Essays on Issues, Ideas and Reflections on the Times. Published now and
then. Opinions pro or con are welcome.

A Darfur Shabbat

North Miami Beach, FL December 9, 2006
A.H. Schectman

Actually, the theme of this dinner plus Shabbat was about the Jews of Ireland.  Since there have never been a really great number of Jews in Ireland, Temple Israel of Greater Miami had a smaller number of diners who attended than previous such services attracted.  However, while the information was scanty, the “Irish” food was good and plenty.  I chose the corned beef and cabbage.  The food and the “lecture” plus the printed information were not the whole of the evening.

Following dinner, we went into the Sanctuary and the Service followed the usual combination of the Cantorial Soloist with the assistance of the Rabbi singing and tapping on a drum.  The Service was a short version of the traditional Friday evening rituals.  But it was the “Leader” plus  a printed “responsive reading by the Congregation that brought us away from the Emerald Isle and plunged us deep into Somalia and Darfur the site of a genocide that is ongoing even while we ate and sang.

The point of the responsive reading which turned out to be the Rabbi’s sermon without our participating with the words printed out for us, was the size of the genocide in a country the size of Texas and in a place that “you can’t get to from anywhere”.  The thrust of Rabbi Chefitz’s message was that we Jews are deeply involved in THE Holocaust where six million of our co-religionists died in a war where an additional six million non-Jews were sacrificed on a pagan altar of war.

The world knows of the Darfur genocide of African against African. There is the added twist of Arab Janjaweed murderers who kill the men and drive the women and children from their homes.  The thousands of victims of this genocide suffer each day and the world knowingly does nothing.  We were asked to pray for these poor people.  At the same time, the Rabbi asked us to be very careful to think about what we were praying for and questioned our willingness to follow a formula where we demand acts that will not actually stop this genocide and prevent it from happening again – much like the NEVER AGAIN slogan of Jews who will not go willingly into the slaughter houses provided them by the Nazis and their allies.
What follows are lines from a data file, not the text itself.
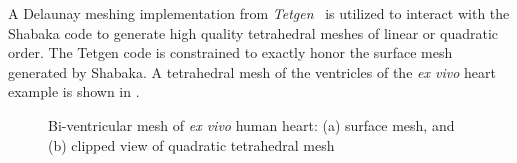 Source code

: A Delaunay meshing implementation from \textit{Tetgen}~\cite{tetgen} is utilized to interact with the Shabaka code to generate high quality tetrahedral meshes of linear or quadratic order. The Tetgen code is constrained to exactly honor the surface mesh generated by Shabaka. A tetrahedral mesh of the ventricles of the \textit{ex vivo} heart example is shown in .

\begin{figure}
\centering
{}
%
\caption{Bi-ventricular mesh of \textit{ex vivo} human heart: (a) surface mesh, and (b) clipped view of quadratic tetrahedral mesh}
\label{fig:tetmesh}
\end{figure}

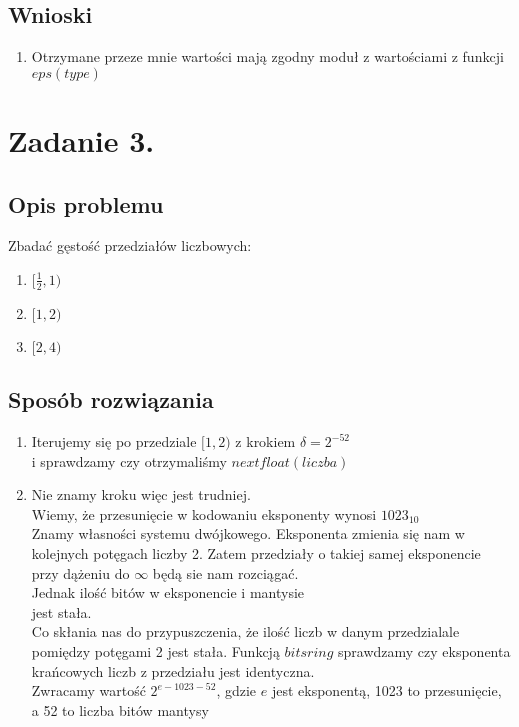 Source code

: \documentclass[12pt]{article}
\begin{document}
\subsection{Wnioski}
\begin{enumerate}
    \item Otrzymane przeze mnie wartości mają zgodny moduł z wartościami z funkcji $eps(type)$
\end{enumerate}
\section{Zadanie 3.}

\subsection{Opis problemu}
Zbadać gęstość przedziałów liczbowych:
\begin{enumerate}
    \item $[\frac{1}{2}, 1)$
    \item $[1, 2)$
    \item $[2, 4)$
\end{enumerate}
\subsection{Sposób rozwiązania}
\begin{enumerate}
    \item Iterujemy się po przedziale $[1, 2)$ z krokiem $\delta = {2^{-52}}$\\
    i sprawdzamy czy otrzymaliśmy $nextfloat(liczba)$
    \item Nie znamy kroku więc jest trudniej.\\
    Wiemy, że przesunięcie w kodowaniu eksponenty wynosi $1023_{10}$\\
    Znamy własności systemu dwójkowego. Eksponenta zmienia się nam
    w kolejnych potęgach liczby 2. Zatem przedziały o takiej samej eksponencie
    przy dążeniu do $\infty$ będą sie nam rozciągać. \\Jednak ilość bitów w eksponencie i mantysie\\
    jest stała. \\Co skłania nas do przypuszczenia, że ilość liczb w danym przedzialale\\
    pomiędzy potęgami 2 jest stała.
    Funkcją $bitsring$ sprawdzamy czy eksponenta krańcowych liczb z przedziału jest identyczna.\\
    Zwracamy wartość ${2^{e - 1023 - 52}} $, gdzie $e$ jest eksponentą, 1023 to przesunięcie,
    a 52 to liczba bitów mantysy

\end{enumerate}
\end{document}

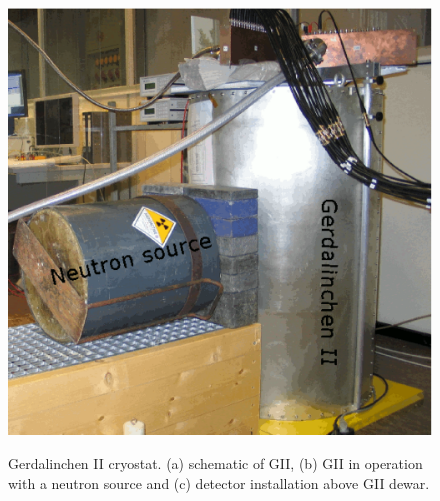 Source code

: \begin{figure}[tbhp]
{\includegraphics[height=0.25\textheight]{GIIneutron}}\hfil%
%
\caption{Gerdalinchen II cryostat. (a) schematic of GII, (b) GII in
operation with a neutron source and (c) detector installation above
GII dewar.}
\label{fig:tt:gii}
\end{figure}

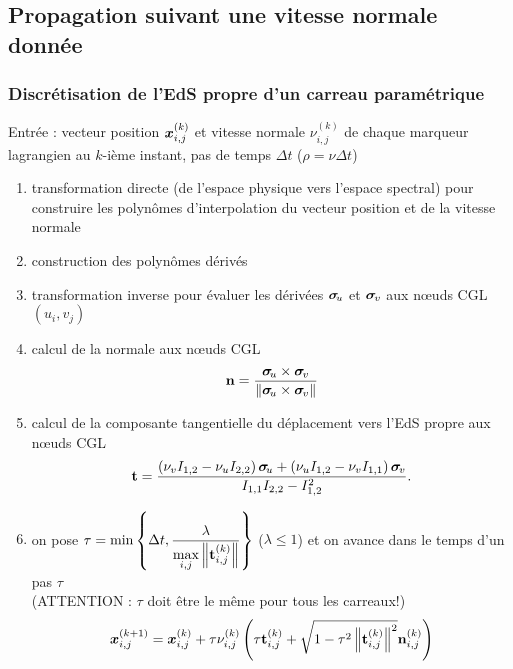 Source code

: \subsection{Propagation suivant une vitesse normale donnée}
\subsubsection{Discrétisation de l'EdS propre d'un carreau paramétrique}
\label{section:discretisation_EdS_propre_carreau}
Entrée : vecteur position $\bm{x}_{i,j}^{(k)}$ et vitesse normale $\nu_{i,j}^{(k)}$ de chaque marqueur lagrangien au $k$-ième instant, pas de temps $\Delta t$ (\ie $\rho = \nu \Delta t$)
\begin{enumerate}
	\item transformation directe (de l'espace physique vers l'espace spectral) pour construire les polynômes d'interpolation du vecteur position et de la vitesse normale
	\item construction des polynômes dérivés 
	\item transformation inverse pour évaluer les dérivées $\bm{\sigma}_{\mkern-3muu}$ et $\bm{\sigma}_{\mkern-2muv}$ aux n\oe uds CGL $(u_i,v_j)$
	\item calcul de la normale aux n\oe uds CGL
	\begin{equation}
		\mathbf{n} = \frac{{\bm{\sigma}_{\mkern-3muu}} \times {\bm{\sigma}_{\mkern-2muv}}}{\left\| {{\bm{\sigma}_{\mkern-3muu}} \times {\bm{\sigma}_{\mkern-2muv}}} \right\|}
	\end{equation}
	\item calcul de la composante tangentielle du déplacement vers l'EdS propre aux n\oe uds CGL
	\begin{equation}
		\mathbf{t} = \frac{
				\left( \nu_v I_{1,2} - \nu_u I_{2,2} \right) \bm{\sigma}_{\mkern-3muu} + 
				\left( \nu_u I_{1,2} - \nu_v I_{1,1} \right) \bm{\sigma}_{\mkern-2muv}
			}{
				I_{1,1} I_{2,2} - I_{1,2}^2
			}.
	\end{equation}
	\item on pose $\tau = \min\left\{\Delta t, \displaystyle\frac{\lambda}{\displaystyle\max_{i,j} \left\| {\mathbf{t}_{i,j}^{(k)} } \right\|} \right\}$ ($\lambda \leq 1$) et on avance dans le temps d'un pas $\tau$\\(ATTENTION : $\tau$ doit être le même pour tous les carreaux!)
	\begin{equation}
		\bm{x}_{i,j}^{(k+1)} = \bm{x}_{i,j}^{(k)} + \tau \nu_{i,j}^{(k)} 
		\left( 
			\tau \mathbf{t}_{i,j}^{(k)} + \sqrt{1 - \tau^2 \left\| {\mathbf{t}_{i,j}^{(k)}} \right\|^2} \mathbf{n}_{i,j}^{(k)}
		\right)
	\end{equation}
	

\end{enumerate}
The point was made crystal clear by the Rabbi reading the words for us on the responsive reading.  What can we really do about a place that you cannot get to where these atrocities are daily fare?  Think carefully what you pray for – it is not enough obviously – you must also act.  But, can you really act to help these abandoned people of Darfur?  Who came to OUR aid when they were killing us?

The service ended with the melody of “Danny Boy” used to sing the closing prayer.  It was nicely done and left us with much to think about.